Nat’l Latino congress backs freedom for Cuban 5
(front page)
 
BY ARLENE RUBINSTEIN  
LOS ANGELES—The campaign to win freedom for five Cuban revolutionaries unjustly held in U.S. jails won support from the 500 participants at the 2007 National Latino Congreso (NLC), which met here October 5-9.

The Cuban Five—Antonio Guerrero, Gerardo Hernández, Ramon Labañino, Fernando González, and René González—have been imprisoned in the United States since 1998. They were convicted in 2001 of “conspiracy to commit espionage,” “conspiracy to act as unregistered foreign agents,” and, in Hernández’s case, “conspiracy to commit murder.” They were in south Florida gathering information on counterrevolutionary Cuban American groups with a history of carrying out violent attacks on Cuba with Washington’s complicity.

“The resolution demanding their immediate release adopted unanimously by delegates registers that news is getting out about this injustice,” said Angela Sambrano, president of the National Alliance of Latin American and Caribbean Communities. “The denial of visas to their wives so that they can visit them in prison is inhumane.”

The NLC also adopted a resolution demanding the extradition of Luis Posada Carriles to Venezuela. “He is the original airline terrorist in the Americas, responsible for the 1976 bombing of a Cuban airline and the murder of its 73 passengers, yet he walks the streets of Miami a free man thanks to the U.S. government,” said Antonio Gonzalez, president of the Southwest Voter Registration Education Project and the William C. Velásquez Institute.

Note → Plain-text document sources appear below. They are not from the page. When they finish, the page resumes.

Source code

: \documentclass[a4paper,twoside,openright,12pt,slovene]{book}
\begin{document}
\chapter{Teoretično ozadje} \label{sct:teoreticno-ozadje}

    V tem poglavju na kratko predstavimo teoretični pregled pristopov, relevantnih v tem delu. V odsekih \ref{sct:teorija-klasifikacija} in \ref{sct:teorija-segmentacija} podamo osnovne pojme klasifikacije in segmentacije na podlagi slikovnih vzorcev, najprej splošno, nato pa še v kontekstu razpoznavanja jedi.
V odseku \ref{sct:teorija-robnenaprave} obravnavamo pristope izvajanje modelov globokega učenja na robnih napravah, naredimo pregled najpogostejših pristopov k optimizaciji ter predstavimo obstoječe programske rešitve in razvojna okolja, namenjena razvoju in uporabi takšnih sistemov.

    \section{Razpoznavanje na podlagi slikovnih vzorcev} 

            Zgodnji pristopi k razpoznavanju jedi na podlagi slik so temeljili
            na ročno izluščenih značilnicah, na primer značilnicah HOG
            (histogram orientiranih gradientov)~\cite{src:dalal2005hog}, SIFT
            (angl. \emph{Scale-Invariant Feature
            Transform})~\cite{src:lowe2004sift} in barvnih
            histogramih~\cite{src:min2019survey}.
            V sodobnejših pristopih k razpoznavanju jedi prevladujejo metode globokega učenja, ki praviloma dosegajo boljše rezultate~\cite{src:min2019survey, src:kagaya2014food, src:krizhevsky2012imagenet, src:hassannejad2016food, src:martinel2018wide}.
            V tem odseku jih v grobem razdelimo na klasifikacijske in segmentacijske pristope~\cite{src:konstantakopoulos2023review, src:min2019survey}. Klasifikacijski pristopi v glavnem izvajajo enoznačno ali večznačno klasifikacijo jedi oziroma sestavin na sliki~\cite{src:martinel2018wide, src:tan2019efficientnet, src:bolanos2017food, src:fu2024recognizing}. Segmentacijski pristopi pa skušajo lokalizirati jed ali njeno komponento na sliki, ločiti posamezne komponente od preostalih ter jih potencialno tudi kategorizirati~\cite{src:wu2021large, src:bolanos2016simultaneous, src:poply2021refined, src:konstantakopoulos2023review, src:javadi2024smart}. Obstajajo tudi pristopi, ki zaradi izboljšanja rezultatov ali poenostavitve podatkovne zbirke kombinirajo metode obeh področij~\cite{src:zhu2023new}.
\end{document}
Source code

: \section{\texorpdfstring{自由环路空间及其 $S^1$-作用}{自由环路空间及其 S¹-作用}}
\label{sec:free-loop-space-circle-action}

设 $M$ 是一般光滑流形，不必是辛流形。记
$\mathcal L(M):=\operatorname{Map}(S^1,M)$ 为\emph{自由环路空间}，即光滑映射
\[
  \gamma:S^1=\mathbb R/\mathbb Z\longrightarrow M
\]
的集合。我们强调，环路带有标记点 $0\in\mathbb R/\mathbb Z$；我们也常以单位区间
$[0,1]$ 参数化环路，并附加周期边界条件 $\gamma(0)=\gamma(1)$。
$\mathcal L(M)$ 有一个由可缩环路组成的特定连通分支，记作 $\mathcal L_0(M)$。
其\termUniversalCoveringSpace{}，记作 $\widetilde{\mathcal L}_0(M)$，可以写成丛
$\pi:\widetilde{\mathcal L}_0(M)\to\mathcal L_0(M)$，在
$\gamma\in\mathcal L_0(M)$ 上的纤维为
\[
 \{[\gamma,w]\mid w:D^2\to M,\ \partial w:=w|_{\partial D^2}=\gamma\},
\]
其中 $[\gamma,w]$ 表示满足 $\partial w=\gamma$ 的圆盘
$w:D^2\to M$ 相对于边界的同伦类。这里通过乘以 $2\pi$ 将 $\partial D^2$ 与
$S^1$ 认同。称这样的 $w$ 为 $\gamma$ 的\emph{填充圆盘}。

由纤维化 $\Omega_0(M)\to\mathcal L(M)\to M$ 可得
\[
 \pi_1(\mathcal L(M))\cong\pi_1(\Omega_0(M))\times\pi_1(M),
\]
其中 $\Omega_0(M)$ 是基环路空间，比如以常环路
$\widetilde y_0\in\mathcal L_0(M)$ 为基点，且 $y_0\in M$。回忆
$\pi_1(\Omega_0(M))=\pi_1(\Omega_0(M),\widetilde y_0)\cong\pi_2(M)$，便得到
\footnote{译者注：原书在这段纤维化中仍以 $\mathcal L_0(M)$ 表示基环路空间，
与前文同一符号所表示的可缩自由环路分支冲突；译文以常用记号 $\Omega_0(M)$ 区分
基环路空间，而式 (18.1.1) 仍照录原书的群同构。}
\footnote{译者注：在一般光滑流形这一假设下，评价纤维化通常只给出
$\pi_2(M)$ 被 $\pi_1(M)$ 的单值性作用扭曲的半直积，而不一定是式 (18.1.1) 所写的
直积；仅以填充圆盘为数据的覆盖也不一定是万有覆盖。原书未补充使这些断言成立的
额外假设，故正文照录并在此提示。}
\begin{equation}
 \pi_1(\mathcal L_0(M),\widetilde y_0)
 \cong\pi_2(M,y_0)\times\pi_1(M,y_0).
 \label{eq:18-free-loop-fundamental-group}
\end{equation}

The conference resolution was adopted on the 31st anniversary of this bombing.

More than 85 people attended a conference workshop on the Cuban Five featuring Leonard Weinglass, one of the lead attorneys in the case; José Pertierra, the attorney representing the Venezuelan government in the extradition of Posada Carriles; Reverend Lucius Walker, executive director of Pastors for Peace; Delvis Fernández, executive director of the Cuban American Alliance Education Fund; and Marjorie Cohn, president of the National Lawyers Guild.

“The problem is not the ‘crazy’ Cubans in Miami, but the U.S. government who uses them as props for its policies,” said Pertierra. “The U.S. government is responsible for the Bay of Pigs invasion, Operation Mongoose, and numerous attempts to assassinate Fidel Castro.” Operation Mongoose was a U.S. program of sabotage and assassination directed against the Cuban Revolution in the early 1960s.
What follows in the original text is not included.